» What you should do:
Could you print the entries below exactly, starting at the line that contains "Una vez realizados" and stopping after the last one?

╭─ Data listing

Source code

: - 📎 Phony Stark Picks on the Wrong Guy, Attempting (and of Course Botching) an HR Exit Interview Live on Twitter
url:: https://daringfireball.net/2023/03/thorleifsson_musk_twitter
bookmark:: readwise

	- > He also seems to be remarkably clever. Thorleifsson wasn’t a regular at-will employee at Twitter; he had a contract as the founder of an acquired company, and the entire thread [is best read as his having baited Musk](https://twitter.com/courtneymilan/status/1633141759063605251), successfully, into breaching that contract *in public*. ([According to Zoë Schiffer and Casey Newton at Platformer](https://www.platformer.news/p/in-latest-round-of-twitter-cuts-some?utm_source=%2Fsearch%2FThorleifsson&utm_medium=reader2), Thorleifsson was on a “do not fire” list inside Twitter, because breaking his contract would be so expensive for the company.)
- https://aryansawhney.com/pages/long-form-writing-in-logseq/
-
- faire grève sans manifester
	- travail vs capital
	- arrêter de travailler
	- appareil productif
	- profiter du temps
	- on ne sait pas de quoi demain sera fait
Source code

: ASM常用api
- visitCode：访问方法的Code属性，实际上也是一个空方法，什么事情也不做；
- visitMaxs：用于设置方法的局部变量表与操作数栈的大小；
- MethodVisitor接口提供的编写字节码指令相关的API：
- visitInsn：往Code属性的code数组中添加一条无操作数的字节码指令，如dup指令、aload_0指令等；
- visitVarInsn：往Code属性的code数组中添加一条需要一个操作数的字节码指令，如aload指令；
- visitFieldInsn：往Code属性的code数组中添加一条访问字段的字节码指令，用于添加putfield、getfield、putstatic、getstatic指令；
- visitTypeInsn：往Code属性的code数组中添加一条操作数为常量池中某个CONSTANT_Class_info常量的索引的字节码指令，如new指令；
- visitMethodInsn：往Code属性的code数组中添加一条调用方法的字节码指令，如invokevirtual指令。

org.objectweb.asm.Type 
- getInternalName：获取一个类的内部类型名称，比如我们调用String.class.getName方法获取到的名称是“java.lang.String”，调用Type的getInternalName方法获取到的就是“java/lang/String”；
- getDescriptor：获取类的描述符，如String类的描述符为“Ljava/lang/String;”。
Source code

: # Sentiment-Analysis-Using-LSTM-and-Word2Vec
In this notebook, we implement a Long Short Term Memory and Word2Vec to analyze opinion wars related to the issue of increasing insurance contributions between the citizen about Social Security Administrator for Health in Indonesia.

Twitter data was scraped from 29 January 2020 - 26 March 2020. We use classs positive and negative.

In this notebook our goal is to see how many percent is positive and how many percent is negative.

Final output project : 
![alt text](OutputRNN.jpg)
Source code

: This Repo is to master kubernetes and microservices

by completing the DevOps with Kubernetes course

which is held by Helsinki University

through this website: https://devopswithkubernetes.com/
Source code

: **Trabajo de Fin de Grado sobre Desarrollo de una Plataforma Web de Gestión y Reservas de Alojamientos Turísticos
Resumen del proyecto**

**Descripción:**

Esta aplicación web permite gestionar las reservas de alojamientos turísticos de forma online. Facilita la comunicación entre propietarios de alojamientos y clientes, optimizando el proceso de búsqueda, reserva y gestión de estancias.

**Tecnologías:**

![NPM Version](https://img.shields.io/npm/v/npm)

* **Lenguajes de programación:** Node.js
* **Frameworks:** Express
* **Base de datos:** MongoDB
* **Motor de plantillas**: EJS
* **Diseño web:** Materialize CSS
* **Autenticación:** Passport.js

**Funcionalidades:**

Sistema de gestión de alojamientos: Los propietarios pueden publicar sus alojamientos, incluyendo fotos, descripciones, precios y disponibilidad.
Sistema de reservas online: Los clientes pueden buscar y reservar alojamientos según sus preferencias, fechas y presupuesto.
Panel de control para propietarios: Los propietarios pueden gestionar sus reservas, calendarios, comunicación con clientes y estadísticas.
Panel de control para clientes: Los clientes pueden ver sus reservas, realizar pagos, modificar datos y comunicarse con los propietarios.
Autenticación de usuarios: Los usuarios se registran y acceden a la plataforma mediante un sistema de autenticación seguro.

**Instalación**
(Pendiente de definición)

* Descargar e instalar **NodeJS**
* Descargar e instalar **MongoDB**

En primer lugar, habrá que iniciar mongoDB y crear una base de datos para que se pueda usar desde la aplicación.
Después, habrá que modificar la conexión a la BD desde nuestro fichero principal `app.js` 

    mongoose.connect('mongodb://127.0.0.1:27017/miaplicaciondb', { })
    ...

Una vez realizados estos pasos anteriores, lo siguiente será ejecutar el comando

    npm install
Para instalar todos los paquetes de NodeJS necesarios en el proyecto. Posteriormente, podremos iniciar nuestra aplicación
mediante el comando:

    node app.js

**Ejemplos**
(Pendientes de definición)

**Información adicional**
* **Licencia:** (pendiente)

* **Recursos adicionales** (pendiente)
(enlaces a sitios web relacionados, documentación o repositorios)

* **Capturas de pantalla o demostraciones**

╰─

» Response for this exercise:
Una vez realizados estos pasos anteriores, lo siguiente será ejecutar el comando

    npm install
Para instalar todos los paquetes de NodeJS necesarios en el proyecto. Posteriormente, podremos iniciar nuestra aplicación
mediante el comando:

    node app.js

**Ejemplos**
(Pendientes de definición)

**Información adicional**
* **Licencia:** (pendiente)

* **Recursos adicionales** (pendiente)
(enlaces a sitios web relacionados, documentación o repositorios)

* **Capturas de pantalla o demostraciones**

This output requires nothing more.